Siebel EIM-Siebel Open UI Installation in Redhat - Step 2 : Oracle 32 bit Client Installation

Siebel Articles Python Perl 5 Documentation Manuel PHP7 français

Java Das PHP7 Handbuch PHP7 Manual English Linux and Unix News

Python 3.6.5 Documentation > "secrets" — Generate secure random numbers for managing secrets

"secrets" — Generate secure random numbers for managing secrets
***************************************************************

New in version 3.6.

**Source code:** Lib/secrets.py

======================================================================

The "secrets" module is used for generating cryptographically strong
random numbers suitable for managing data such as passwords, account
authentication, security tokens, and related secrets.

In particularly, "secrets" should be used in preference to the default
pseudo-random number generator in the "random" module, which is
designed for modelling and simulation, not security or cryptography.

See also: **PEP 506**

Random numbers
==============

The "secrets" module provides access to the most secure source of
randomness that your operating system provides.

class secrets.SystemRandom

A class for generating random numbers using the highest-quality
sources provided by the operating system. See
"random.SystemRandom" for additional details.

secrets.choice(sequence)

Return a randomly-chosen element from a non-empty sequence.

secrets.randbelow(n)

Return a random int in the range [0, *n*).

secrets.randbits(k)

Return an int with *k* random bits.

Generating tokens
=================

The "secrets" module provides functions for generating secure tokens,
suitable for applications such as password resets, hard-to-guess URLs,
and similar.

secrets.token_bytes([nbytes=None])

Return a random byte string containing *nbytes* number of bytes. If
*nbytes* is "None" or not supplied, a reasonable default is used.

>>> token_bytes(16)
b'\xebr\x17D*t\xae\xd4\xe3S\xb6\xe2\xebP1\x8b'

secrets.token_hex([nbytes=None])

Return a random text string, in hexadecimal. The string has
*nbytes* random bytes, each byte converted to two hex digits. If
*nbytes* is "None" or not supplied, a reasonable default is used.

>>> token_hex(16)
'f9bf78b9a18ce6d46a0cd2b0b86df9da'

secrets.token_urlsafe([nbytes=None])

Return a random URL-safe text string, containing *nbytes* random
bytes. The text is Base64 encoded, so on average each byte results
in approximately 1.3 characters. If *nbytes* is "None" or not
supplied, a reasonable default is used.

>>> token_urlsafe(16)
'Drmhze6EPcv0fN_81Bj-nA'

How many bytes should tokens use?
---------------------------------

To be secure against brute-force attacks, tokens need to have
sufficient randomness. Unfortunately, what is considered sufficient
will necessarily increase as computers get more powerful and able to
make more guesses in a shorter period. As of 2015, it is believed
that 32 bytes (256 bits) of randomness is sufficient for the typical
use-case expected for the "secrets" module.

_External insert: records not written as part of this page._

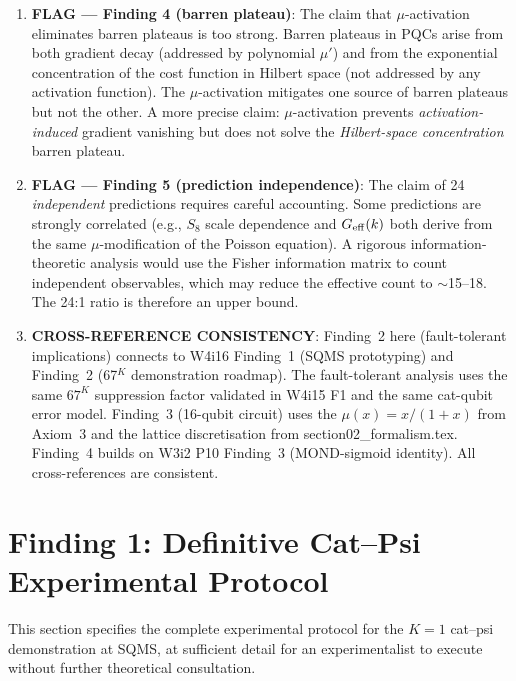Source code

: \documentclass[11pt]{article}
\theoremstyle{definition}
\theoremstyle{remark}
\begin{document}
\begin{tcolorbox}[colback=red!5!white, colframe=red!60!black,
  title=\textbf{INCONSISTENCIES AND FLAGS}]
\begin{enumerate}[nosep]
\item \textbf{FLAG --- Finding 4 (barren plateau)}: The claim that
  $\mu$-activation eliminates barren plateaus is too strong. Barren
  plateaus in PQCs arise from both gradient decay (addressed by
  polynomial $\mu'$) and from the exponential concentration of the
  cost function in Hilbert space (not addressed by any activation
  function). The $\mu$-activation mitigates one source of barren
  plateaus but not the other. A more precise claim: $\mu$-activation
  prevents \emph{activation-induced} gradient vanishing but does not
  solve the \emph{Hilbert-space concentration} barren plateau.

\item \textbf{FLAG --- Finding 5 (prediction independence)}: The claim
  of 24 \emph{independent} predictions requires careful accounting.
  Some predictions are strongly correlated (e.g., $S_8$ scale dependence
  and $G_{\rm eff}(k)$ both derive from the same $\mu$-modification of
  the Poisson equation). A rigorous information-theoretic analysis
  would use the Fisher information matrix to count independent
  observables, which may reduce the effective count to $\sim$15--18.
  The 24:1 ratio is therefore an upper bound.

\item \textbf{CROSS-REFERENCE CONSISTENCY}: Finding~2 here (fault-tolerant
  implications) connects to W4i16 Finding~1 (SQMS prototyping) and
  Finding~2 (67$^K$ demonstration roadmap). The fault-tolerant analysis
  uses the same $67^K$ suppression factor validated in W4i15 F1 and
  the same cat-qubit error model. Finding~3 (16-qubit circuit) uses
  the $\mu(x) = x/(1+x)$ from Axiom~3 and the lattice discretisation
  from section02\_formalism.tex. Finding~4 builds on W3i2 P10 Finding~3
  (MOND-sigmoid identity). All cross-references are consistent.

\end{enumerate}
\end{tcolorbox}

\newpage

\section{Finding 1: Definitive Cat--Psi Experimental Protocol}
\label{sec:protocol}

This section specifies the complete experimental protocol for the
$K=1$ cat--psi demonstration at SQMS, at sufficient detail for an
experimentalist to execute without further theoretical consultation.
\end{document}
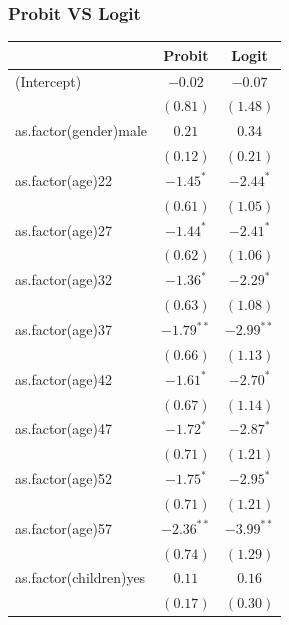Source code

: \documentclass{beamer}
\newcommand{\1}{\mathbb{1}}
\begin{document}
\begin{frame}\frametitle{Probit VS Logit}

\begin{table}[hb!]
\tiny
\begin{center}
\begin{tabular}{l c c }
\toprule
 & Probit & Logit \\
\midrule
(Intercept)                  & $-0.02$      & $-0.07$      \\
                             & $(0.81)$     & $(1.48)$     \\
as.factor(gender)male        & $0.21$       & $0.34$       \\
                             & $(0.12)$     & $(0.21)$     \\
as.factor(age)22             & $-1.45^{*}$  & $-2.44^{*}$  \\
                             & $(0.61)$     & $(1.05)$     \\
as.factor(age)27             & $-1.44^{*}$  & $-2.41^{*}$  \\
                             & $(0.62)$     & $(1.06)$     \\
as.factor(age)32             & $-1.36^{*}$  & $-2.29^{*}$  \\
                             & $(0.63)$     & $(1.08)$     \\
as.factor(age)37             & $-1.79^{**}$ & $-2.99^{**}$ \\
                             & $(0.66)$     & $(1.13)$     \\
as.factor(age)42             & $-1.61^{*}$  & $-2.70^{*}$  \\
                             & $(0.67)$     & $(1.14)$     \\
as.factor(age)47             & $-1.72^{*}$  & $-2.87^{*}$  \\
                             & $(0.71)$     & $(1.21)$     \\
as.factor(age)52             & $-1.75^{*}$  & $-2.95^{*}$  \\
                             & $(0.71)$     & $(1.21)$     \\
as.factor(age)57             & $-2.36^{**}$ & $-3.99^{**}$ \\
                             & $(0.74)$     & $(1.29)$     \\
as.factor(children)yes       & $0.11$       & $0.16$       \\
                             & $(0.17)$     & $(0.30)$     \\

\end{tabular}
\end{center}
\end{table}
\end{frame}
\end{document}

For those who want to manage their own token length, you can
explicitly specify how much randomness is used for tokens by giving an
"int" argument to the various "token_*" functions. That argument is
taken as the number of bytes of randomness to use.

Otherwise, if no argument is provided, or if the argument is "None",
the "token_*" functions will use a reasonable default instead.

Note: That default is subject to change at any time, including
during maintenance releases.

Other functions
===============

secrets.compare_digest(a, b)

Return "True" if strings *a* and *b* are equal, otherwise "False",
in such a way as to reduce the risk of timing attacks. See
"hmac.compare_digest()" for additional details.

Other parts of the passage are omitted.